My requests are simple when it comes to what I want from my shopping trips with my wife. A comfortable seat and good wi-fi will do, as I am left with other retail weary husbands in the corner of Next.
In the time of COVID-19, the shopping experiences are limited, apart from a recent trip to purchase an Aberdeen Angus bull.
We use two Angus bulls to sweep up after the AI season, one with maiden heifers and the other with the milking herd. They are swapped over after a number of weeks to minimize any damage done by a bull suddenly becoming infertile or sub-fertile.
As a dairy farmer, I occasionally get asked why we persist in rearing beef cattle through to slaughter (although we do sell a number as stores). My reasoning is simple – I have no desire at present to expand our dairy herd, as I believe we can improve its profitability more effectively by increasing the efficiency of the current herd. I am a strong believer in getting better before getting bigger.
As a result, we have the capacity to carry a beef enterprise.
The Angus breed has much to offer in a world that is increasingly concerned about carbon counting – their ability to convert even poor quality, permanent grassland into protein is astounding. These cattle were implementing regenerative agriculture long before someone (most probably with suspiciously clean hands) invented the term.
I am particularly impressed with my Angus calves out of Fleckvieh cows. The size of a Fleckvieh, coupled with the easy calving nature of the Angus, ensures a particularly smooth birthing process.
My one criticism of the breed is that their extremely placid nature means that they will greet me at the gate, each animal competing for my attention and a head rub, to such an extent that they will pull at my coat until they almost have it off. Perhaps there is some truth in the theory that the beef industry would steal the clothes off your back.
In the current era of so much change, I was delighted to see that Glanbia Ireland is introducing a payment system in NI that places greater emphasis on the production of higher milk solids.
With milk composition in NI below the rest of the UK, and behind many countries in Europe, there is a clear need for change.
In a country where the vast majority of milk is processed, it has to make commercial sense to improve transport and production efficiency by encouraging farmers to produce milk with higher fat and protein percentages.
It is highly likely that the Government and supermarkets will seek to apply greater pressure on processors to improve energy efficiency at every level. For example, Morrison’s pledge that by 2030 it will be supplied by zero carbon farms.

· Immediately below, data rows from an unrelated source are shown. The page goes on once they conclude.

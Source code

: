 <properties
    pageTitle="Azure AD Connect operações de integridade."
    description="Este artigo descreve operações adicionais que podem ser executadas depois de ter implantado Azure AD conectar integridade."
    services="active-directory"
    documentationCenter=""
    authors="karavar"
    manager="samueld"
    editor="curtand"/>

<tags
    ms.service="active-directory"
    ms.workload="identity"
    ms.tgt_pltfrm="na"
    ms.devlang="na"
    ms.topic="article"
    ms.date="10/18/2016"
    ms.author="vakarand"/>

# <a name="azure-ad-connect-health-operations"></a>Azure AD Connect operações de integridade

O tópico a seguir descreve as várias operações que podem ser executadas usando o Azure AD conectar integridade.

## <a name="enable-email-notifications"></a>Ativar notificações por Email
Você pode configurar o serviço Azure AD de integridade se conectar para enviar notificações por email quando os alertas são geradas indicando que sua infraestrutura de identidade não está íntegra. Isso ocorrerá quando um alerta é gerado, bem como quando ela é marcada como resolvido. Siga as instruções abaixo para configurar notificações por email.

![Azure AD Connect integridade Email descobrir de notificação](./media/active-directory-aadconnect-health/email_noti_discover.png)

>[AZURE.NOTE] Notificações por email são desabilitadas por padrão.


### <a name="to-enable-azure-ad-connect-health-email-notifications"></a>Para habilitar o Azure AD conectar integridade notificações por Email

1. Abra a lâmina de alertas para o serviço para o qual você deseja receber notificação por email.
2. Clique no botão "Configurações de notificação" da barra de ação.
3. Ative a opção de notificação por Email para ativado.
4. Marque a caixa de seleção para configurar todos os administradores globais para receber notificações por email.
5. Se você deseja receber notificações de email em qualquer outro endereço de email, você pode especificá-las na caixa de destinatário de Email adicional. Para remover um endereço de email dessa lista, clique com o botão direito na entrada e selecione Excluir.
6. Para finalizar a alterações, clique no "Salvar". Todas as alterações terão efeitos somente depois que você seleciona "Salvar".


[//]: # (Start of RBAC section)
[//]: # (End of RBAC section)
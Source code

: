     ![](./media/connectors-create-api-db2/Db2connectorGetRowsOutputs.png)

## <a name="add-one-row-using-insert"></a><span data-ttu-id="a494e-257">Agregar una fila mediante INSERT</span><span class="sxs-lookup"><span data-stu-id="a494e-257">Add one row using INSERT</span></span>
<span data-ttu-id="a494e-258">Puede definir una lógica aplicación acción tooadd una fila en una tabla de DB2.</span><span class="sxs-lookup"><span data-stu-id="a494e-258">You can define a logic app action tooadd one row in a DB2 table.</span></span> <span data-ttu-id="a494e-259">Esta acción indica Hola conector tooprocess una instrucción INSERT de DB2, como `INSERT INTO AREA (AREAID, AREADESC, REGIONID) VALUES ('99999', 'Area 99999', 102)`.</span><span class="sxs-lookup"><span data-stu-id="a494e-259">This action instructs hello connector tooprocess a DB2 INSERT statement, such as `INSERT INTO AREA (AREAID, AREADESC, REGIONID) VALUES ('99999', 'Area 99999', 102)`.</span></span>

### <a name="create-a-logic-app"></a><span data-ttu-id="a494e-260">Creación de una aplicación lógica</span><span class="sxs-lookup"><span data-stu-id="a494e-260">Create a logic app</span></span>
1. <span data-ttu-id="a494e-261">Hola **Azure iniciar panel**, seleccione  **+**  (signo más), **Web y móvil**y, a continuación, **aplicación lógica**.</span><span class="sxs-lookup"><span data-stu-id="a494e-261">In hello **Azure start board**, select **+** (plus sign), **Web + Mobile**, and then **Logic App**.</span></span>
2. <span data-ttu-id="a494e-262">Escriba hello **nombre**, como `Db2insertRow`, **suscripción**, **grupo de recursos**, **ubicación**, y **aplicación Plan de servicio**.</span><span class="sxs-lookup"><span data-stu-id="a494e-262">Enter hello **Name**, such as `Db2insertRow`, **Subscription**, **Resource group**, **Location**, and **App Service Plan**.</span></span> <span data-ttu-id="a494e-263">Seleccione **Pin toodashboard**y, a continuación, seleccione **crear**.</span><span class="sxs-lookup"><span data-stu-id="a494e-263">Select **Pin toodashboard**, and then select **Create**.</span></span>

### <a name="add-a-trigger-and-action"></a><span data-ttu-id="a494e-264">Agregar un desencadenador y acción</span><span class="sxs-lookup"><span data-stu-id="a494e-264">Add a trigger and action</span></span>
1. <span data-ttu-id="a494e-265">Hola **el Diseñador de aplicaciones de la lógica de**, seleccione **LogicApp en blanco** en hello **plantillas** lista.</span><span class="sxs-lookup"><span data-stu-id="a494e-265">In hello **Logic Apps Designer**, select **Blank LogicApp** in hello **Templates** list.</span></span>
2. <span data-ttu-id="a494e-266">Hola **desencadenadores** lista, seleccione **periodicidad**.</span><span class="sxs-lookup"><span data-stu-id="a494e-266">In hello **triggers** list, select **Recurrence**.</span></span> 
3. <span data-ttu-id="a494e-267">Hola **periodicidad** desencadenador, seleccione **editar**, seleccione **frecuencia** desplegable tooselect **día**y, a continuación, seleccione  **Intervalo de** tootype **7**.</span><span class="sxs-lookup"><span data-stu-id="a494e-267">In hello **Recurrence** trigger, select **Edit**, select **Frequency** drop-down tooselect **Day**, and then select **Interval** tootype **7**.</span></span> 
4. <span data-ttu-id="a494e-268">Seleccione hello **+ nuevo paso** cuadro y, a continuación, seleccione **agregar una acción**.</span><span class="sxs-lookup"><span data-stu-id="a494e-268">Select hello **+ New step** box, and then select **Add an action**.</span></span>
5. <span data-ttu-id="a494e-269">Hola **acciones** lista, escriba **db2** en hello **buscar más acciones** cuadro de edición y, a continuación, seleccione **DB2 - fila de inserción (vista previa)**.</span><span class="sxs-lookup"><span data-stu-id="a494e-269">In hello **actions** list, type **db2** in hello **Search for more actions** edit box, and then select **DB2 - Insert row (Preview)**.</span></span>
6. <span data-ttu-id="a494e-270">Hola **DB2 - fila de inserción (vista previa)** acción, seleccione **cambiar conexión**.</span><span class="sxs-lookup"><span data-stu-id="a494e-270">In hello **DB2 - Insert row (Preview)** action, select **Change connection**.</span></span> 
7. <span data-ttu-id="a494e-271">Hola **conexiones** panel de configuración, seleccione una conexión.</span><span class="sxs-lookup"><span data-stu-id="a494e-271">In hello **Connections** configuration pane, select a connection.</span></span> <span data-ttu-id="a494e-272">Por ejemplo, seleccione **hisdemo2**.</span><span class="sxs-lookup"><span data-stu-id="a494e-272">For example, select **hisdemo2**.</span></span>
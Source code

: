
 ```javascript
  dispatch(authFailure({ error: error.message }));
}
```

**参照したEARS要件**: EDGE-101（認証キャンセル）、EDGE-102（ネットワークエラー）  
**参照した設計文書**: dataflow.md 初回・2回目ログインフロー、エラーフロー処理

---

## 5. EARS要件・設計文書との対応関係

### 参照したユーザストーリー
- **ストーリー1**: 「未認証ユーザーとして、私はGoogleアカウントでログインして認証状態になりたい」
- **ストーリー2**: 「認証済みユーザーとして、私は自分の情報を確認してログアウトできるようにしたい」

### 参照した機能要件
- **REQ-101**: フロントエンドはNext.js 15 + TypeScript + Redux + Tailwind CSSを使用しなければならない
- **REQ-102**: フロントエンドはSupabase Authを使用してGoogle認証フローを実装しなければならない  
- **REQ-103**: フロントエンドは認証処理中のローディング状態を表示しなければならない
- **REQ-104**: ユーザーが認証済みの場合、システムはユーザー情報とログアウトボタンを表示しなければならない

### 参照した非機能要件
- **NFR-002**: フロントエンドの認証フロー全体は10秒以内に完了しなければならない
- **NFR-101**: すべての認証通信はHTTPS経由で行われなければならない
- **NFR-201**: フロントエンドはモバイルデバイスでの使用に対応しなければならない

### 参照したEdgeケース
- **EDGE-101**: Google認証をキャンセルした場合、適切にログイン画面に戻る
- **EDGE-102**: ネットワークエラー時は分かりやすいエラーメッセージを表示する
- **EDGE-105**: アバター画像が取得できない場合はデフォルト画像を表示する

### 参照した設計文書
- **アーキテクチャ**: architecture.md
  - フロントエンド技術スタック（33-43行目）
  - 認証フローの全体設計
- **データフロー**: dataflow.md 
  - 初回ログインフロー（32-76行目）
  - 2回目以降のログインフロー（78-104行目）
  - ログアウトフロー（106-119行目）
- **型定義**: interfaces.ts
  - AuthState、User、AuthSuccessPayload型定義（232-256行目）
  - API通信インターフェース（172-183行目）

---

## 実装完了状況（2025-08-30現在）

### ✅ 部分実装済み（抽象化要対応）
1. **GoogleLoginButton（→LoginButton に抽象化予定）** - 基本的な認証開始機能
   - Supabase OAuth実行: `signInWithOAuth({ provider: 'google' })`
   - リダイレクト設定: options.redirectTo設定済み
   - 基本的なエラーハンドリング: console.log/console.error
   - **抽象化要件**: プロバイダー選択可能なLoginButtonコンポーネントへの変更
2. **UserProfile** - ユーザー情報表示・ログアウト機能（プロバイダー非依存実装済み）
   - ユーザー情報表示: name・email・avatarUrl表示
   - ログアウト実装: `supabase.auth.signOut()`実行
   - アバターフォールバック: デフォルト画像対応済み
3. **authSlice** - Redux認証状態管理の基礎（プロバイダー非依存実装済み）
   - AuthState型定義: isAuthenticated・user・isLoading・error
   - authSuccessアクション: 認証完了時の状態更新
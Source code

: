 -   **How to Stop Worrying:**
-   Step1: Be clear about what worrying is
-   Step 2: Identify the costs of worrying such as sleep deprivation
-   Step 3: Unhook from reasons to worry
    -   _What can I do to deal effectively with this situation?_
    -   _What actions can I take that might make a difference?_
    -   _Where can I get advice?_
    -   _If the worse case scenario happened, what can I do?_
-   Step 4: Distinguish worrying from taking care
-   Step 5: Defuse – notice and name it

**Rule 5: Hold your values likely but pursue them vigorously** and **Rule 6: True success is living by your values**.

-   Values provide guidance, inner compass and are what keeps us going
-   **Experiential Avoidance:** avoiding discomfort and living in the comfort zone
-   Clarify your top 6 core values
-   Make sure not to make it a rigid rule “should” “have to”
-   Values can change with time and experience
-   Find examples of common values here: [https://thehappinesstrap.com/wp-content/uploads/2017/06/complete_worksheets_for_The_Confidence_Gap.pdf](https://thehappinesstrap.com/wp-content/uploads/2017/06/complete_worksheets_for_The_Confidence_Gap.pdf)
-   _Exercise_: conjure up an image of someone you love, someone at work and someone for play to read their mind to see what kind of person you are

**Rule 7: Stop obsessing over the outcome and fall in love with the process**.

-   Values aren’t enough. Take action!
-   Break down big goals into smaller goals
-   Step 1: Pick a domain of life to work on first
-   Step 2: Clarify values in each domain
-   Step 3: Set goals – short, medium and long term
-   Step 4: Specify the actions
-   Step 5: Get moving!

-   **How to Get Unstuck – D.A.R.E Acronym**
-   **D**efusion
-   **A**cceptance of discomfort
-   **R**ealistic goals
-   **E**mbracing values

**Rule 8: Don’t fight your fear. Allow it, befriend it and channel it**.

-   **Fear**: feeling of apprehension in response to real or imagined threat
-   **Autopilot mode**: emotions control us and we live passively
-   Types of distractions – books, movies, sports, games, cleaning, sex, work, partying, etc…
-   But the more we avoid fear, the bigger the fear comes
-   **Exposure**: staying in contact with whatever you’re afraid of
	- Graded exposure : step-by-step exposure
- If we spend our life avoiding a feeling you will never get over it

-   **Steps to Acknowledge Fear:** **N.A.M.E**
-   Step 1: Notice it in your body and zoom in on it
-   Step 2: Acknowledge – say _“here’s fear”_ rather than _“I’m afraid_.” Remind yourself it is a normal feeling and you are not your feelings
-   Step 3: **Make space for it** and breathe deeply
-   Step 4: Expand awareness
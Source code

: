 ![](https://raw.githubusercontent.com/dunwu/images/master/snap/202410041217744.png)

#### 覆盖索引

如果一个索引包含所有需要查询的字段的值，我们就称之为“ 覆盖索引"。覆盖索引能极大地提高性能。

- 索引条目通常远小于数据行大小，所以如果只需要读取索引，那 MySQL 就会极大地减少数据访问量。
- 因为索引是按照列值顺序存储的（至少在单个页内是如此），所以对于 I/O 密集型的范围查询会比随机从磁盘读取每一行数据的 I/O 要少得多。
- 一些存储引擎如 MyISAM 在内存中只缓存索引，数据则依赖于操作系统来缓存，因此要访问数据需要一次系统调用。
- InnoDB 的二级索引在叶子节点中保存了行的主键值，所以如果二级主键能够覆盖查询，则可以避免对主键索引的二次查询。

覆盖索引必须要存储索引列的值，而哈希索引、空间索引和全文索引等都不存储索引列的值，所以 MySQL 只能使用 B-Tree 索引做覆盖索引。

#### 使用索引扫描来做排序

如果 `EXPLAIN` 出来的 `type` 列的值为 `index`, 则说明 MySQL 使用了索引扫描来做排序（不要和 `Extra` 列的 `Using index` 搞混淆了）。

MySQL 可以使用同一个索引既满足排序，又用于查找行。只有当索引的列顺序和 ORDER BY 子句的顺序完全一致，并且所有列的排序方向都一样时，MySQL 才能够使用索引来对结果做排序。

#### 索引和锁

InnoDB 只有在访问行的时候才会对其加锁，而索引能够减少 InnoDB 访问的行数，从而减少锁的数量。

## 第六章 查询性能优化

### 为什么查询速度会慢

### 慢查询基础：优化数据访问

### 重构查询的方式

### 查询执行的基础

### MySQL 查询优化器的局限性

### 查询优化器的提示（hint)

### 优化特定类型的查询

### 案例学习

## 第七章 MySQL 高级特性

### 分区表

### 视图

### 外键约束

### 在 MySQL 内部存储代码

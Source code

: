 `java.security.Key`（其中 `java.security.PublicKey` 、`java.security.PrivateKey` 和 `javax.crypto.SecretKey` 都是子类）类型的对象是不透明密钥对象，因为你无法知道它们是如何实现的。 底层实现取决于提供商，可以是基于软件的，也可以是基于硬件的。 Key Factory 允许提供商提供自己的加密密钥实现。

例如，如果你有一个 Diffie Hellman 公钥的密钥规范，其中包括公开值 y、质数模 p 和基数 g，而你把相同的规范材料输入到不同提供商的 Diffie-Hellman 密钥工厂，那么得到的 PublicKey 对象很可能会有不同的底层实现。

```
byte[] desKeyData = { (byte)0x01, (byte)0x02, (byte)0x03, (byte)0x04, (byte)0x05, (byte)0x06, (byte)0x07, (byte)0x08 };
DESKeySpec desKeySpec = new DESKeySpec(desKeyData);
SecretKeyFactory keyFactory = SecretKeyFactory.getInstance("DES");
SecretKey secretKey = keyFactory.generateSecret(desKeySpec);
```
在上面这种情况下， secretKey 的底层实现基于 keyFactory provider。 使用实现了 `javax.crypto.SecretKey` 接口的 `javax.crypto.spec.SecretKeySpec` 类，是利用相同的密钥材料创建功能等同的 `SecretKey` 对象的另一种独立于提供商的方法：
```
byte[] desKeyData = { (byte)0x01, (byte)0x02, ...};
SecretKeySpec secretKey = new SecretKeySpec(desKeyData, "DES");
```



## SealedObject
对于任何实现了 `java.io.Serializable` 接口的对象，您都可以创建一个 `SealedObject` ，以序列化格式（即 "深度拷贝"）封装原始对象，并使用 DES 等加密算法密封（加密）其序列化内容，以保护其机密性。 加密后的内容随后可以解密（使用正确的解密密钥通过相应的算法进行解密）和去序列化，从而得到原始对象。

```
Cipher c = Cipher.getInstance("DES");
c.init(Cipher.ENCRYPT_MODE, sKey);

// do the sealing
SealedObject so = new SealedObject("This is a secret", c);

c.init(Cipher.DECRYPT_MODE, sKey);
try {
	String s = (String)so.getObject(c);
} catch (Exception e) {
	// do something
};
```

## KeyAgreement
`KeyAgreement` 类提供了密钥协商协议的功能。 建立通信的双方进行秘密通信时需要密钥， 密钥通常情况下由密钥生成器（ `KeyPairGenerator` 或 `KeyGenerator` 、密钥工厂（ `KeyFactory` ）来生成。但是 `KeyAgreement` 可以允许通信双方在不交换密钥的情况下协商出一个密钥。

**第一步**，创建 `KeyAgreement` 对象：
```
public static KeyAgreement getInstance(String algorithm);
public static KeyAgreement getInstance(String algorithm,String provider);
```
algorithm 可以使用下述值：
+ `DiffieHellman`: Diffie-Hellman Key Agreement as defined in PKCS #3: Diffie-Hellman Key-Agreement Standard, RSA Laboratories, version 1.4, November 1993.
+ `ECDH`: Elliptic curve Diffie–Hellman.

However, if other NI-based processors are also considering moving to a system that places greater emphasis on milk solids, it is imperative that they communicate this intention to their suppliers as soon as possible, so that farmers can begin to make the required changes.
For some, such a transition will take a considerable period to achieve the desired results.
I understand that many will be sceptical and others utterly opposed to any movement that places greater prominence on milk quality. But I believe such a revision is required, and that if it implemented correctly and fairly, it will improve the competitiveness of our dairy industry.